See United States v. Proctor & Gamble Co., 356 U.S. 677, 682, 78 S.Ct. 983, 986-87
(1958). Discovery is intended to operate with minimal judicial supervision unless a
dispute arises and one of the parties files a motion requiring judicial intervention.
Furthermore, “[d]iscovery in this district should be practiced with a spirit of cooperation
and civility.” Middle District Discovery (2001) at 1.
As noted above, Defendant contends Plaintiff is failing to produce documents
referenced by Mr. McCranie during his deposition. Additionally, Defendant believes
Plaintiff improperly removed responsive documents from its privilege log and is
improperly withholding documents on the basis of confidentiality and work product. The
Court will examine each of these contentions.

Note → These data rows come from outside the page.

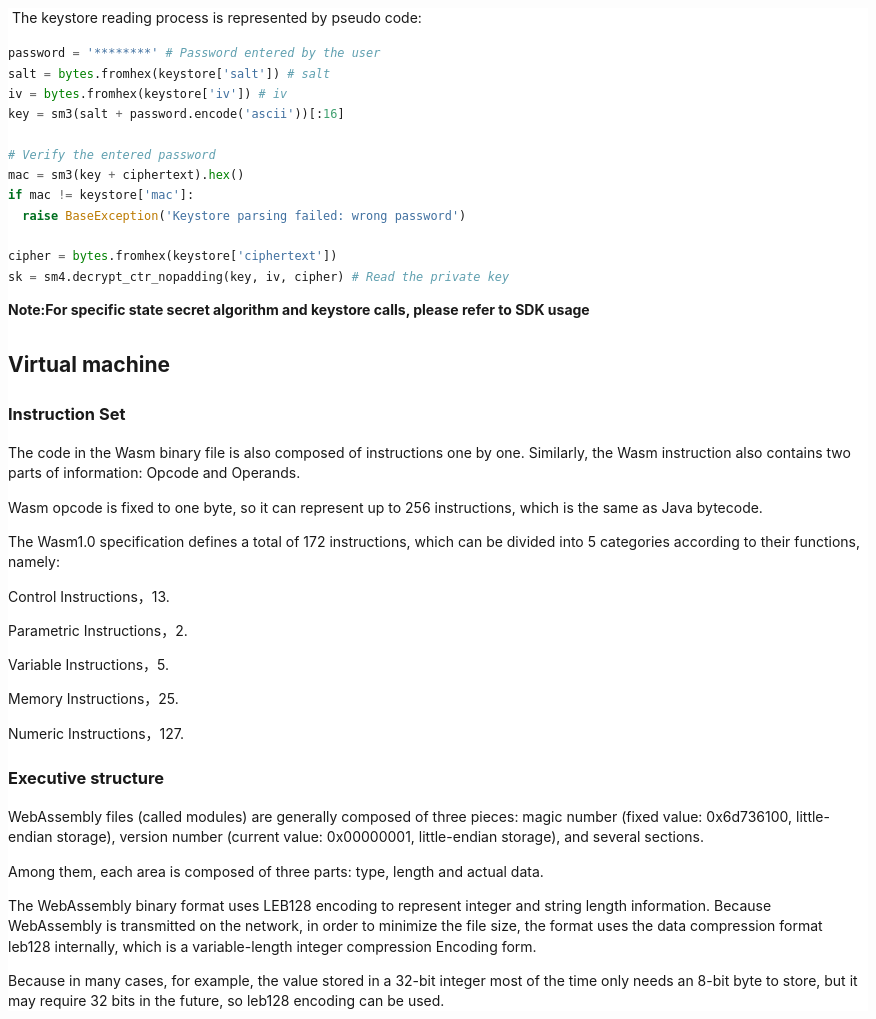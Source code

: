 
​         The keystore reading process is represented by pseudo code:

```py
password = '********' # Password entered by the user
salt = bytes.fromhex(keystore['salt']) # salt
iv = bytes.fromhex(keystore['iv']) # iv
key = sm3(salt + password.encode('ascii'))[:16]

# Verify the entered password
mac = sm3(key + ciphertext).hex()
if mac != keystore['mac']:
  raise BaseException('Keystore parsing failed: wrong password')

cipher = bytes.fromhex(keystore['ciphertext'])
sk = sm4.decrypt_ctr_nopadding(key, iv, cipher) # Read the private key
```
<b>Note:For specific state secret algorithm and keystore calls, please refer to SDK usage</b>

## Virtual machine

### Instruction Set
The code in the Wasm binary file is also composed of instructions one by one. Similarly, the Wasm instruction also contains two parts of information: Opcode and Operands.


Wasm opcode is fixed to one byte, so it can represent up to 256 instructions, which is the same as Java bytecode.

The Wasm1.0 specification defines a total of 172 instructions, which can be divided into 5 categories according to their functions, namely:

Control Instructions，13.

Parametric Instructions，2.

Variable Instructions，5.

Memory Instructions，25.

Numeric Instructions，127.

### Executive structure
WebAssembly files (called modules) are generally composed of three pieces: magic number (fixed value: 0x6d736100, little-endian storage), version number (current value: 0x00000001, little-endian storage), and several sections.

Among them, each area is composed of three parts: type, length and actual data.

The WebAssembly binary format uses LEB128 encoding to represent integer and string length information. Because WebAssembly is transmitted on the network, in order to minimize the file size, the format uses the data compression format leb128 internally, which is a variable-length integer compression Encoding form.

Because in many cases, for example, the value stored in a 32-bit integer most of the time only needs an 8-bit byte to store, but it may require 32 bits in the future, so leb128 encoding can be used.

A. Documents referenced by Mr. McCranie
In the instant case, Defendant contends Plaintiff failed to properly produce the
relevant, responsive documents about which Mr. McCranie testified. Specifically,
Defendant takes the position that Plaintiff is improperly withholding emails, memos, and
entries to Plaintiff’s KO system. 3 Defendant points to Mr. McCranie’s testimony that he
sent and received at least one hundred emails to and from his supervisor, Bill Wilson,
regarding the Loan. Plaintiff responds that it produced all emails in its possession.
Plaintiff points out that Mr. McCranie also testified he routinely deleted emails from his
Outlook account because it became too full. The Court will accept counsel for Plaintiff’s
3
The KO system is an “internal system that allowed someone to make short notes on the bank’s dealings
with the borrower.” (Doc. 74, p.6).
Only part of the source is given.